(Information provided)

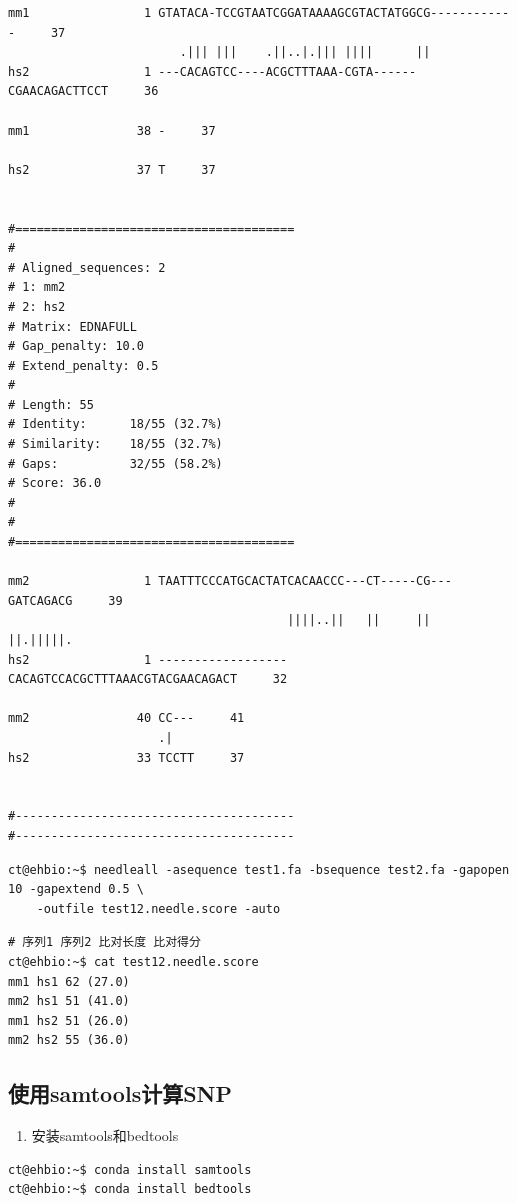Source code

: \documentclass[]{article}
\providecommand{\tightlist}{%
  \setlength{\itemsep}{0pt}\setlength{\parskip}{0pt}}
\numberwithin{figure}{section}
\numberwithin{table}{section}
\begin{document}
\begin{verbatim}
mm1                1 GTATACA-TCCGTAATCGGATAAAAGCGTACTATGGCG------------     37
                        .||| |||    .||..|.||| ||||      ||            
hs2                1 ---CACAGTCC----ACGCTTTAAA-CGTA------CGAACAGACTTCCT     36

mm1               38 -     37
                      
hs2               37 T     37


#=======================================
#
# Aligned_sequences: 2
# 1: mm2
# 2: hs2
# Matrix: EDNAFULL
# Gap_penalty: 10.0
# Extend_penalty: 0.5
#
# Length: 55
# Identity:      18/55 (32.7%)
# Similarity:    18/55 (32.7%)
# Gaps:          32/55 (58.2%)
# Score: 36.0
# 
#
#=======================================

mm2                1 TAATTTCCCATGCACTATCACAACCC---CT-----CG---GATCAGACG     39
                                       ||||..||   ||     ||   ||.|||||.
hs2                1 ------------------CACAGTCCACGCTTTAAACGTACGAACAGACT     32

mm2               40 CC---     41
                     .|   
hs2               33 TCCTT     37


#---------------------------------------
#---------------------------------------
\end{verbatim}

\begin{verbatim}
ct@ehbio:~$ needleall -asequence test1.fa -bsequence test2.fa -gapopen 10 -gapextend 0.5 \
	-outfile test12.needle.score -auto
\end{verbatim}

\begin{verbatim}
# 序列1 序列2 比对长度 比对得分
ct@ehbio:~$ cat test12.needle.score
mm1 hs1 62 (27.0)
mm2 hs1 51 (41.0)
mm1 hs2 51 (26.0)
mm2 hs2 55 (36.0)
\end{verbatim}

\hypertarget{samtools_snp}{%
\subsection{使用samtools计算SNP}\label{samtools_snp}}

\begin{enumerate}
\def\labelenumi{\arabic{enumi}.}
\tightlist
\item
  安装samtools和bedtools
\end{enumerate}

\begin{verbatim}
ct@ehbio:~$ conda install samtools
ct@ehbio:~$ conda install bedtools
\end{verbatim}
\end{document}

(End Information provided)
(Information provided)

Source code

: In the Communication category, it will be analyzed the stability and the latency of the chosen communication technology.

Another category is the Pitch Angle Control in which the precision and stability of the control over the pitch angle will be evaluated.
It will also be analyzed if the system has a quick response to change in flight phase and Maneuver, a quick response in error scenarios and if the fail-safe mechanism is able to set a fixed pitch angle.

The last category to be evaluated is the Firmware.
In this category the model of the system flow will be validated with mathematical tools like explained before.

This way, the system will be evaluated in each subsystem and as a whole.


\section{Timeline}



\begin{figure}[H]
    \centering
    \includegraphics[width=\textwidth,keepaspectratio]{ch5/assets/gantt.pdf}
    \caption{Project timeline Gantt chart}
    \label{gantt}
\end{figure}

(End Information provided)
(Information provided)

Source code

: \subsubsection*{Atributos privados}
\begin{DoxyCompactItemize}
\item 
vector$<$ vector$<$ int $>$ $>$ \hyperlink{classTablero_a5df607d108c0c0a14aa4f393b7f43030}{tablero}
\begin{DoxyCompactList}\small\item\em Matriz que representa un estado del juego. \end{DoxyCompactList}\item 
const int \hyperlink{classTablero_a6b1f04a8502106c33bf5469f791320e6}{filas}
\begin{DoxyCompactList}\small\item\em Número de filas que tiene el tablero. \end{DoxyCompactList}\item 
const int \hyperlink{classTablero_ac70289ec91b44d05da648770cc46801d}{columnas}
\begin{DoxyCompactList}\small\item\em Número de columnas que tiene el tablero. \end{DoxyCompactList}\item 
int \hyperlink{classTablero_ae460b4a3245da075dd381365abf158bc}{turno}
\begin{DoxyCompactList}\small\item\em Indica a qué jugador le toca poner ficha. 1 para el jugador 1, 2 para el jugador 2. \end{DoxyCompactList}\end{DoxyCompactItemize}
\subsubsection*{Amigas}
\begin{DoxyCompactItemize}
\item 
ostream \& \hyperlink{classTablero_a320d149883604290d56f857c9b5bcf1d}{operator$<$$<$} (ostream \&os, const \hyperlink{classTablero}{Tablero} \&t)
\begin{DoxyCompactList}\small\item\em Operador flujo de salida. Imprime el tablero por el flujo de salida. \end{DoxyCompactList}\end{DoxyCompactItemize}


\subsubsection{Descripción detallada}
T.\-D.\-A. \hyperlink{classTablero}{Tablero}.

(End Information provided)

* _Task prompt_
Among the entries above, identify all lines with "const" and copy them.

* _Answer box_
const int \hyperlink{classTablero_a6b1f04a8502106c33bf5469f791320e6}{filas}
const int \hyperlink{classTablero_ac70289ec91b44d05da648770cc46801d}{columnas}
ostream \& \hyperlink{classTablero_a320d149883604290d56f857c9b5bcf1d}{operator$<$$<$} (ostream \&os, const \hyperlink{classTablero}{Tablero} \&t)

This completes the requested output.